What you need to do: Images do not belong in the copy. Retype all the entries below exactly.
□ □ □ □ □
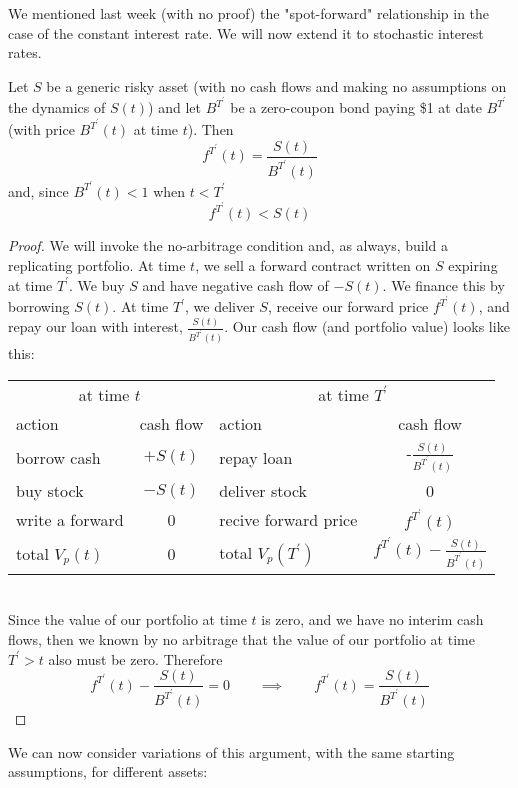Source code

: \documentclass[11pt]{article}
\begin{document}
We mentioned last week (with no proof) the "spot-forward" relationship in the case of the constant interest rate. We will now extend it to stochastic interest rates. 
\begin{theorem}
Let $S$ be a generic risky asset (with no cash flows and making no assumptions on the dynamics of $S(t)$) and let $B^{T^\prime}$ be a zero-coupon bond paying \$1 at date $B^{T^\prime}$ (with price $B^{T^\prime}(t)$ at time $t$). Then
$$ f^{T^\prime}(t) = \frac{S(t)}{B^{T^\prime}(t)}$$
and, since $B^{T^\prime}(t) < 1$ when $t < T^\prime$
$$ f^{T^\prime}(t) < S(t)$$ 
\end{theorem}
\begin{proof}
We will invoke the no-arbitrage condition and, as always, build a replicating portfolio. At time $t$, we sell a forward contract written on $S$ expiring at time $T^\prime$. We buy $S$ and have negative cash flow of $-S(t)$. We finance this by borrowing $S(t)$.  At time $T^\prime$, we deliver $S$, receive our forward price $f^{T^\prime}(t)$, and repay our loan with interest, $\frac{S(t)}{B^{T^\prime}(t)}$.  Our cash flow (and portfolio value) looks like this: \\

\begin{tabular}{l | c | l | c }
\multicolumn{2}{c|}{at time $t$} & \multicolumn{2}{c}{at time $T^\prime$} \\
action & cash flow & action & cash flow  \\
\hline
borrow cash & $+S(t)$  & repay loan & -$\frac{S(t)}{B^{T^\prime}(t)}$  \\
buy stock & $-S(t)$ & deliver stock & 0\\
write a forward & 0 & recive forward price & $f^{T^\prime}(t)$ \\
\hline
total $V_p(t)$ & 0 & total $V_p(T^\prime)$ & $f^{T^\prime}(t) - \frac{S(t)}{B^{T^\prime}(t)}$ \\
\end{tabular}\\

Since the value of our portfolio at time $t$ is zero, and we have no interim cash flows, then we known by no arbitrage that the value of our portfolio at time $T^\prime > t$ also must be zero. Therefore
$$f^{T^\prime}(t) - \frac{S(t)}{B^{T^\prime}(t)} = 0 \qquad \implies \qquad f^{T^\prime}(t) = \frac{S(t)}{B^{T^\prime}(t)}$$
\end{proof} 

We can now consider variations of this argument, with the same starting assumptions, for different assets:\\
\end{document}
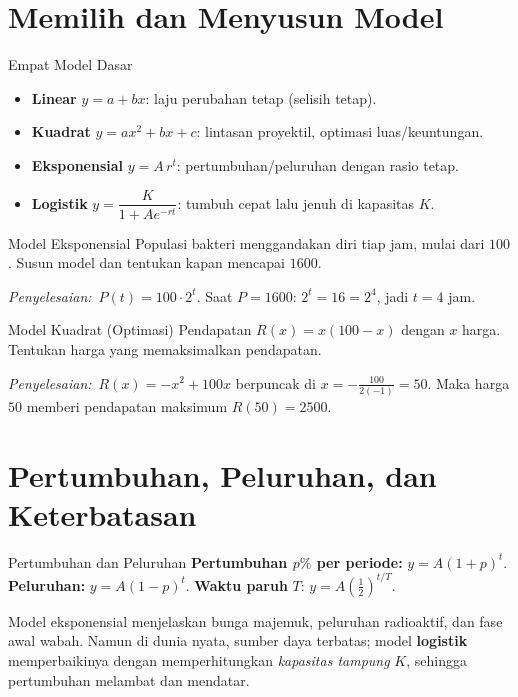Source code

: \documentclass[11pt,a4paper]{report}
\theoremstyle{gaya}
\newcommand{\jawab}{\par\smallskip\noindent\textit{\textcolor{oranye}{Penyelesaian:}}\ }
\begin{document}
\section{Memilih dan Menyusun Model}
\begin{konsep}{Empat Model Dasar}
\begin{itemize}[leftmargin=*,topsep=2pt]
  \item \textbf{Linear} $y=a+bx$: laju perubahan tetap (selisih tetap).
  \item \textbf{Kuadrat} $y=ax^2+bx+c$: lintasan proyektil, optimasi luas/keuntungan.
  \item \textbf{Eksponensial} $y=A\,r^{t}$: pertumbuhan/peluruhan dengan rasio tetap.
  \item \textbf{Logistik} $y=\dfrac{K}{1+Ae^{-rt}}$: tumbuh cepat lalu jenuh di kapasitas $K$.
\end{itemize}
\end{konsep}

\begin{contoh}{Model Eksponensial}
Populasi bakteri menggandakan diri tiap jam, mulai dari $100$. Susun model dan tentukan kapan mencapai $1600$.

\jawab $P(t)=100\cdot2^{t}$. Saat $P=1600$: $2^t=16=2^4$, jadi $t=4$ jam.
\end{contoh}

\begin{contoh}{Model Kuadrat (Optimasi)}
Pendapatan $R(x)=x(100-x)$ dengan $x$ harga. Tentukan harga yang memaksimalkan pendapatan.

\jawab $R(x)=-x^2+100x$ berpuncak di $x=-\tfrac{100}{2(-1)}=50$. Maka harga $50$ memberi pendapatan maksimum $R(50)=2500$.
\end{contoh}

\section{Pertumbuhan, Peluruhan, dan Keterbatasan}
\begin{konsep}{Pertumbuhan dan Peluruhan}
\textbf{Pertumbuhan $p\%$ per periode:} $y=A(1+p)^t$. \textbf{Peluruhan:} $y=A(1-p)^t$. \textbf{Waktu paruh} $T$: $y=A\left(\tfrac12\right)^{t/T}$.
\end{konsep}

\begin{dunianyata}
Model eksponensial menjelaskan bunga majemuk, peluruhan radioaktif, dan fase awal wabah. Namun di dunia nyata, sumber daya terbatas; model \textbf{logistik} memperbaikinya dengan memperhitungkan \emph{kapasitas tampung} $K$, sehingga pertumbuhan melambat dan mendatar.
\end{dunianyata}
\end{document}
□ □ □ □ □
Solution for this problem:
Source code

: \documentclass[11pt]{article}
\begin{document}
We mentioned last week (with no proof) the "spot-forward" relationship in the case of the constant interest rate. We will now extend it to stochastic interest rates. 
\begin{theorem}
Let $S$ be a generic risky asset (with no cash flows and making no assumptions on the dynamics of $S(t)$) and let $B^{T^\prime}$ be a zero-coupon bond paying \$1 at date $B^{T^\prime}$ (with price $B^{T^\prime}(t)$ at time $t$). Then
$$ f^{T^\prime}(t) = \frac{S(t)}{B^{T^\prime}(t)}$$
and, since $B^{T^\prime}(t) < 1$ when $t < T^\prime$
$$ f^{T^\prime}(t) < S(t)$$ 
\end{theorem}
\begin{proof}
We will invoke the no-arbitrage condition and, as always, build a replicating portfolio. At time $t$, we sell a forward contract written on $S$ expiring at time $T^\prime$. We buy $S$ and have negative cash flow of $-S(t)$. We finance this by borrowing $S(t)$.  At time $T^\prime$, we deliver $S$, receive our forward price $f^{T^\prime}(t)$, and repay our loan with interest, $\frac{S(t)}{B^{T^\prime}(t)}$.  Our cash flow (and portfolio value) looks like this: \\

\begin{tabular}{l | c | l | c }
\multicolumn{2}{c|}{at time $t$} & \multicolumn{2}{c}{at time $T^\prime$} \\
action & cash flow & action & cash flow  \\
\hline
borrow cash & $+S(t)$  & repay loan & -$\frac{S(t)}{B^{T^\prime}(t)}$  \\
buy stock & $-S(t)$ & deliver stock & 0\\
write a forward & 0 & recive forward price & $f^{T^\prime}(t)$ \\
\hline
total $V_p(t)$ & 0 & total $V_p(T^\prime)$ & $f^{T^\prime}(t) - \frac{S(t)}{B^{T^\prime}(t)}$ \\
\end{tabular}\\

Since the value of our portfolio at time $t$ is zero, and we have no interim cash flows, then we known by no arbitrage that the value of our portfolio at time $T^\prime > t$ also must be zero. Therefore
$$f^{T^\prime}(t) - \frac{S(t)}{B^{T^\prime}(t)} = 0 \qquad \implies \qquad f^{T^\prime}(t) = \frac{S(t)}{B^{T^\prime}(t)}$$
\end{proof} 

We can now consider variations of this argument, with the same starting assumptions, for different assets:\\
\end{document}
Source code

: \documentclass[11pt,a4paper]{report}
\theoremstyle{gaya}
\newcommand{\jawab}{\par\smallskip\noindent\textit{\textcolor{oranye}{Penyelesaian:}}\ }
\begin{document}
\section{Memilih dan Menyusun Model}
\begin{konsep}{Empat Model Dasar}
\begin{itemize}[leftmargin=*,topsep=2pt]
  \item \textbf{Linear} $y=a+bx$: laju perubahan tetap (selisih tetap).
  \item \textbf{Kuadrat} $y=ax^2+bx+c$: lintasan proyektil, optimasi luas/keuntungan.
  \item \textbf{Eksponensial} $y=A\,r^{t}$: pertumbuhan/peluruhan dengan rasio tetap.
  \item \textbf{Logistik} $y=\dfrac{K}{1+Ae^{-rt}}$: tumbuh cepat lalu jenuh di kapasitas $K$.
\end{itemize}
\end{konsep}

\begin{contoh}{Model Eksponensial}
Populasi bakteri menggandakan diri tiap jam, mulai dari $100$. Susun model dan tentukan kapan mencapai $1600$.

\jawab $P(t)=100\cdot2^{t}$. Saat $P=1600$: $2^t=16=2^4$, jadi $t=4$ jam.
\end{contoh}

\begin{contoh}{Model Kuadrat (Optimasi)}
Pendapatan $R(x)=x(100-x)$ dengan $x$ harga. Tentukan harga yang memaksimalkan pendapatan.

\jawab $R(x)=-x^2+100x$ berpuncak di $x=-\tfrac{100}{2(-1)}=50$. Maka harga $50$ memberi pendapatan maksimum $R(50)=2500$.
\end{contoh}

\section{Pertumbuhan, Peluruhan, dan Keterbatasan}
\begin{konsep}{Pertumbuhan dan Peluruhan}
\textbf{Pertumbuhan $p\%$ per periode:} $y=A(1+p)^t$. \textbf{Peluruhan:} $y=A(1-p)^t$. \textbf{Waktu paruh} $T$: $y=A\left(\tfrac12\right)^{t/T}$.
\end{konsep}

\begin{dunianyata}
Model eksponensial menjelaskan bunga majemuk, peluruhan radioaktif, dan fase awal wabah. Namun di dunia nyata, sumber daya terbatas; model \textbf{logistik} memperbaikinya dengan memperhitungkan \emph{kapasitas tampung} $K$, sehingga pertumbuhan melambat dan mendatar.
\end{dunianyata}
\end{document}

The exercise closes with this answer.